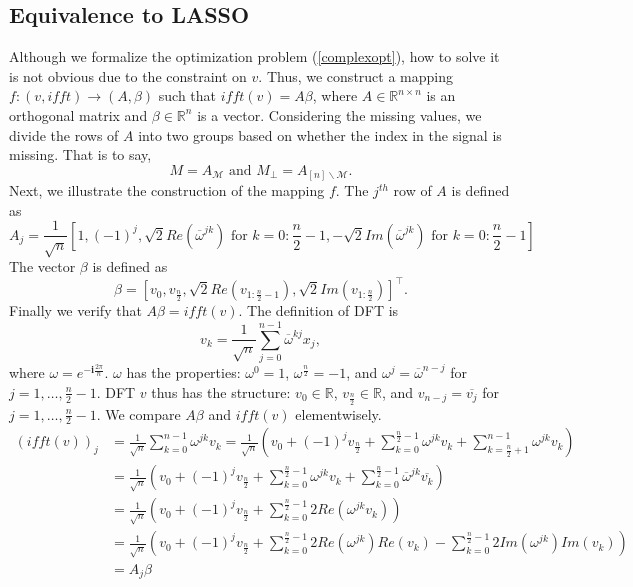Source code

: \documentclass[final,onefignum,onetabnum]{siamart190516}
\begin{document}
\subsection{Equivalence to LASSO}
Although we formalize the optimization problem (\ref{complexopt}), how to solve it is not obvious due to the constraint on $v$. Thus, we construct a mapping $f:(v, ifft)\rightarrow (A,\beta)$ such that $ifft(v) = A\beta$, where $A\in \mathbb{R}^{n\times n}$ is an orthogonal matrix and $\beta\in \mathbb{R}^n$ is a vector. Considering the missing values, we divide the rows of $A$ into two groups based on whether the index in the signal is missing. That is to say,
\begin{equation}
    M = A_{\mathcal{M}}\text{ and }M_{\perp} = A_{[n]\backslash\mathcal{M}}.
\end{equation}
Next, we illustrate the construction of the mapping $f$. The $j^{th}$ row of $A$ is defined as
\begin{equation}\label{A}
    A_j = \frac{1}{\sqrt{n}}[1, (-1)^j, \sqrt{2}Re\left(\overline{\omega}^{jk}\right) \text{ for }k = 0:\frac{n}{2}-1, -\sqrt{2}Im\left(\overline{\omega}^{jk}\right) \text{ for }k = 0:\frac{n}{2}-1]
\end{equation}
The vector $\beta$ is defined as
\begin{equation}\label{beta}
    \beta = [v_0, v_{\frac{n}{2}}, \sqrt{2}Re(v_{1:\frac{n}{2}-1}),  \sqrt{2}Im(v_{1:\frac{n}{2}})]^\top.
\end{equation}
Finally we verify that $A\beta = ifft(v)$. The definition of DFT is
\begin{equation}
    v_{k} = \frac{1}{\sqrt{n}}\sum_{j=0}^{n-1}\overline{\omega}^{kj}x_j,
\end{equation}
where $\omega = e^{-\mathbf{i}\frac{2\pi}{n}}$. $\omega$ has the properties: $\omega^{0} = 1$, $\omega^{\frac{n}{2}}= -1$, and $\omega^{j} = \overline{\omega}^{n-j}$ for $j = 1,\dots,\frac{n}{2}-1$. DFT $v$ thus has the structure: $v_0\in\mathbb{R}$, $v_{\frac{n}{2}}\in\mathbb{R}$, and $v_{n-j} = \overline{v_j}$ for $j = 1,\dots,\frac{n}{2}-1$. We compare $A\beta$ and $ifft(v)$ elementwisely.
\begin{equation}
\begin{aligned}
    \left(ifft(v)\right)_j &= \frac{1}{\sqrt{n}}\sum_{k=0}^{n-1}\omega^{jk}v_k =\frac{1}{\sqrt{n}}\left(v_0 + (-1)^j v_{\frac{n}{2}} +\sum_{k=0}^{\frac{n}{2}-1}\omega^{jk}v_k + \sum_{k=\frac{n}{2}+1}^{n-1}\omega^{jk}v_k\right)\\
    & = \frac{1}{\sqrt{n}}\left(v_0 + (-1)^j v_{\frac{n}{2}} +\sum_{k=0}^{\frac{n}{2}-1}\omega^{jk}v_k + \sum_{k=0}^{\frac{n}{2}-1}\overline{\omega}^{jk}\overline{v_k}\right)\\
    &= \frac{1}{\sqrt{n}}\left(v_0 + (-1)^j v_{\frac{n}{2}} +\sum_{k=0}^{\frac{n}{2}-1}2Re(\omega^{jk}v_k)\right)\\
    &=\frac{1}{\sqrt{n}}\left(v_0 + (-1)^j v_{\frac{n}{2}} +\sum_{k=0}^{\frac{n}{2}-1}2Re(\omega^{jk})Re(v_k) -\sum_{k=0}^{\frac{n}{2}-1} 2Im(\omega^{jk})Im(v_k)\right)\\
    &=A_j\beta
\end{aligned}
\end{equation}
\end{document}
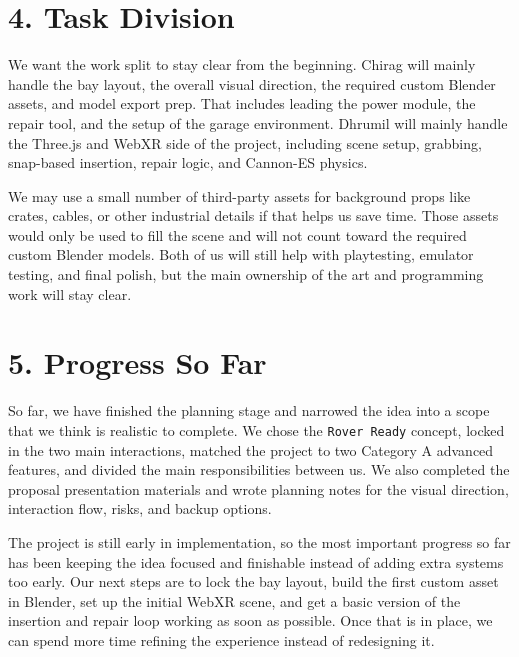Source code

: \documentclass{article}
\begin{document}
\section*{4. Task Division}

We want the work split to stay clear from the beginning. Chirag will mainly handle the bay layout, the overall visual direction, the required custom Blender assets, and model export prep. That includes leading the power module, the repair tool, and the setup of the garage environment. Dhrumil will mainly handle the Three.js and WebXR side of the project, including scene setup, grabbing, snap-based insertion, repair logic, and Cannon-ES physics.

We may use a small number of third-party assets for background props like crates, cables, or other industrial details if that helps us save time. Those assets would only be used to fill the scene and will not count toward the required custom Blender models. Both of us will still help with playtesting, emulator testing, and final polish, but the main ownership of the art and programming work will stay clear.

\section*{5. Progress So Far}

So far, we have finished the planning stage and narrowed the idea into a scope that we think is realistic to complete. We chose the \texttt{Rover Ready} concept, locked in the two main interactions, matched the project to two Category A advanced features, and divided the main responsibilities between us. We also completed the proposal presentation materials and wrote planning notes for the visual direction, interaction flow, risks, and backup options.

The project is still early in implementation, so the most important progress so far has been keeping the idea focused and finishable instead of adding extra systems too early. Our next steps are to lock the bay layout, build the first custom asset in Blender, set up the initial WebXR scene, and get a basic version of the insertion and repair loop working as soon as possible. Once that is in place, we can spend more time refining the experience instead of redesigning it.
\end{document}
——
# What is required
In the entries above, which lines hold the string "documentclass"? Report all of them.

# Exercise result
: \documentclass[final,onefignum,onetabnum]{siamart190516}
: \documentclass{article}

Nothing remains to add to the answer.